EXERCISE AIM ▸ Return, from the data below, each line that contains the word "context".

DATA PROVIDED ▸
*** Block opens ***

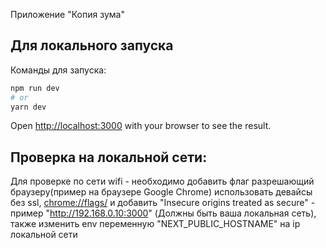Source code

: Приложение "Копия зума"

## Для локального запуска

Команды для запуска:

```bash
npm run dev
# or
yarn dev
```

Open [http://localhost:3000](http://localhost:3000) with your browser to see the result.

## Проверка на локальной сети:

Для проверке по сети wifi - необходимо добавить флаг разрешающий браузеру(пример на браузере Google Chrome) использовать девайсы без ssl, [chrome://flags/](chrome://flags/) и добавить "Insecure origins treated as secure" - пример "http://192.168.0.10:3000" (Должны быть ваша локальная сеть), также изменить env переменную "NEXT_PUBLIC_HOSTNAME" на ip локальной сети
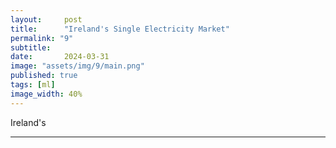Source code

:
 ```yaml
---
layout:     post
title:      "Ireland's Single Electricity Market"
permalink: "9"
subtitle:   
date:       2024-03-31
image: "assets/img/9/main.png"
published: true
tags: [ml]
image_width: 40%
---
```


Ireland's 


_____
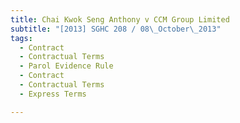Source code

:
```yaml
---
title: Chai Kwok Seng Anthony v CCM Group Limited 
subtitle: "[2013] SGHC 208 / 08\_October\_2013"
tags:
  - Contract
  - Contractual Terms
  - Parol Evidence Rule
  - Contract
  - Contractual Terms
  - Express Terms

---
```


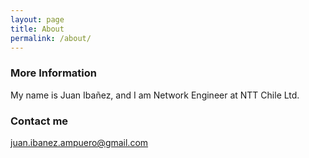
 ```yaml
---
layout: page
title: About
permalink: /about/
---
```


### More Information

My name is Juan Ibañez, and I am Network Engineer at NTT Chile Ltd.

### Contact me

[juan.ibanez.ampuero@gmail.com](mailto:email@domain.com)
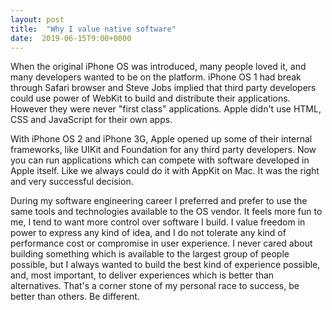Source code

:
 ```yaml
---
layout: post
title:  "Why I value native software"
date:  2019-06-15T9:00+0000
---
```


When the original iPhone OS was introduced, many people loved it, and many developers wanted to be on the platform. iPhone OS 1 had break through Safari browser and Steve Jobs implied that third party developers could use power of WebKit to build and distribute their applications. However they were never "first class" applications. Apple didn't use HTML, CSS and JavaScript for their own apps.

With iPhone OS 2 and iPhone 3G, Apple opened up some of their internal frameworks, like UIKit and Foundation for any third party developers. Now you can run applications which can compete with software developed in Apple itself. Like we always could do it with AppKit on Mac. It was the right and very successful decision.

During my software engineering career I preferred and prefer to use the same tools and technologies available to the OS vendor. It feels more fun to me, I tend to want more control over software I build. I value freedom in power to express any kind of idea, and I do not tolerate any kind of performance cost or compromise in user experience. I never cared about building something which is available to the largest group of people possible, but I always wanted to build the best kind of experience possible, and, most important, to deliver experiences which is better than alternatives. That's a corner stone of my personal race to success, be better than others. Be different.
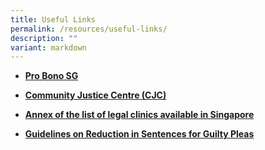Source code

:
 ```yaml
---
title: Useful Links
permalink: /resources/useful-links/
description: ""
variant: markdown
---
```

* [**Pro Bono SG**](https://www.probono.sg/)

* [**Community Justice Centre (CJC)**](https://www.cjc.org.sg/)
* [**Annex of the list of legal clinics available in Singapore**](/files/Annex_A_Directory_of_Legal_Clinics_in_Singapore.pdf)
* [**Guidelines on Reduction in Sentences for Guilty Pleas**](https://www.sentencingpanel.gov.sg/resources/guideines/guilty-pleas)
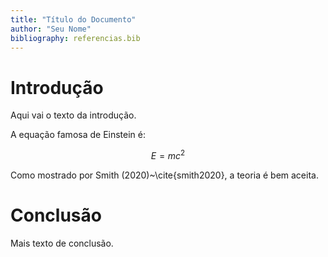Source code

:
 ```yaml
---
title: "Título do Documento"
author: "Seu Nome"
bibliography: referencias.bib
---
```


# Introdução

Aqui vai o texto da introdução.

A equação famosa de Einstein é:

$$ E = mc^2 $$

Como mostrado por Smith (2020)~\cite{smith2020}, a teoria é bem aceita.

# Conclusão

Mais texto de conclusão.
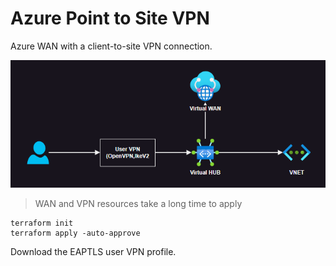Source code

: # Azure Point to Site VPN

Azure WAN with a client-to-site VPN connection.

<img src=".docs/wan.png" width=600 />

> WAN and VPN resources take a long time to apply

```
terraform init
terraform apply -auto-approve
```

Download the EAPTLS user VPN profile.

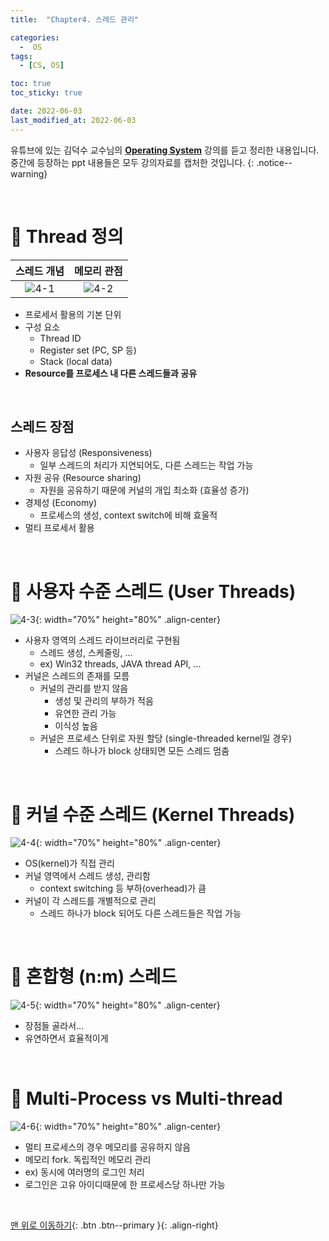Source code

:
 ```yaml
---
title:  "Chapter4. 스레드 관리" 

categories:
  -  OS
tags:
  - [CS, OS]

toc: true
toc_sticky: true

date: 2022-06-03
last_modified_at: 2022-06-03
---
```


유튜브에 있는 김덕수 교수님의 **[Operating System](https://www.youtube.com/watch?v=EdTtGv9w2sA&list=PLBrGAFAIyf5rby7QylRc6JxU5lzQ9c4tN)** 강의를 듣고 정리한 내용입니다.<br>
중간에 등장하는 ppt 내용들은 모두 강의자료를 캡처한 것입니다.
{: .notice--warning}

<br>

# 🔧 Thread 정의

| 스레드 개념 | 메모리 관점 |
|:-:|:-:|
| ![4-1](https://user-images.githubusercontent.com/96368476/171704109-d3171a13-517c-46d9-b208-725f91d3d836.png) | ![4-2](https://user-images.githubusercontent.com/96368476/171704117-c4029939-8b6f-453d-a255-b8a5b95d118c.png) |

- 프로세서 활용의 기본 단위
- 구성 요소
  - Thread ID
  - Register set (PC, SP 등)
  - Stack (local data)
- **Resource를 프로세스 내 다른 스레드들과 공유**


<br>

## 스레드 장점

- 사용자 응답성 (Responsiveness)
  - 일부 스레드의 처리가 지연되어도, 다른 스레드는 작업 가능
- 자원 공유 (Resource sharing)
  - 자원을 공유하기 때문에 커널의 개입 최소화 (효율성 증가)
- 경제성 (Economy)
  - 프로세스의 생성, context switch에 비해 효울적
- 멀티 프로세서 활용



<br>


# 🔧 사용자 수준 스레드 (User Threads)

![4-3](https://user-images.githubusercontent.com/96368476/171704120-670cb312-2a67-4525-939e-433fa207a45c.png){: width="70%" height="80%" .align-center}

- 사용자 영역의 스레드 라이브러리로 구현됨
  - 스레드 생성, 스케줄링, ...
  - ex) Win32 threads, JAVA thread API, ...
- 커널은 스레드의 존재를 모름
  - 커널의 관리를 받지 않음
    - 생성 및 관리의 부하가 적음
    - 유연한 관리 가능
    - 이식성 높음
  - 커널은 프로세스 단위로 자원 할당 (single-threaded kernel일 경우)
    - 스레드 하나가 block 상태되면 모든 스레드 멈춤


<br>


# 🔧 커널 수준 스레드 (Kernel Threads)

![4-4](https://user-images.githubusercontent.com/96368476/171704125-f705cc70-6181-4f58-a6d0-17e2c352d52b.png){: width="70%" height="80%" .align-center}

- OS(kernel)가 직접 관리
- 커널 영역에서 스레드 생성, 관리함
  - context switching 등 부하(overhead)가 큼
- 커널이 각 스레드를 개별적으로 관리
  - 스레드 하나가 block 되어도 다른 스레드들은 작업 가능



<br>



# 🔧 혼합형 (n:m) 스레드

![4-5](https://user-images.githubusercontent.com/96368476/171704126-489492fd-6c8f-4dcb-b648-4dc6f44d0426.png){: width="70%" height="80%" .align-center}

- 장점들 골라서...
- 유연하면서 효율적이게


<br>




# 🔧 Multi-Process vs Multi-thread

![4-6](https://user-images.githubusercontent.com/96368476/171704128-0516bed0-54bd-4237-b6d3-7060949236a3.jpg){: width="70%" height="80%" .align-center}

- 멀티 프로세스의 경우 메모리를 공유하지 않음
- 메모리 fork. 독립적인 메모리 관리
- ex) 동시에 여러명의 로그인 처리
- 로그인은 고유 아이디때문에 한 프로세스당 하나만 가능





<br>


[맨 위로 이동하기](#){: .btn .btn--primary }{: .align-right}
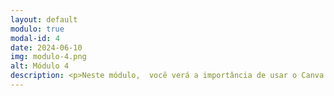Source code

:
 ```yaml
---
layout: default
modulo: true
modal-id: 4
date: 2024-06-10
img: modulo-4.png
alt: Módulo 4
description: <p>Neste módulo,  você verá a importância de usar o Canva para preparar aulas dinâmicas e torná-las mais atrativas aos alunos.</p> <a href="downloads/a-importância-de-aulas-dinâmicas-no-canva.pdf" download>A Importância de Aulas Dinâmicas no Canva.pdf</a>
---
```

*** Block closes ***

ANSWER SPACE ▸
  - 프로세스의 생성, context switch에 비해 효울적
  - context switching 등 부하(overhead)가 큼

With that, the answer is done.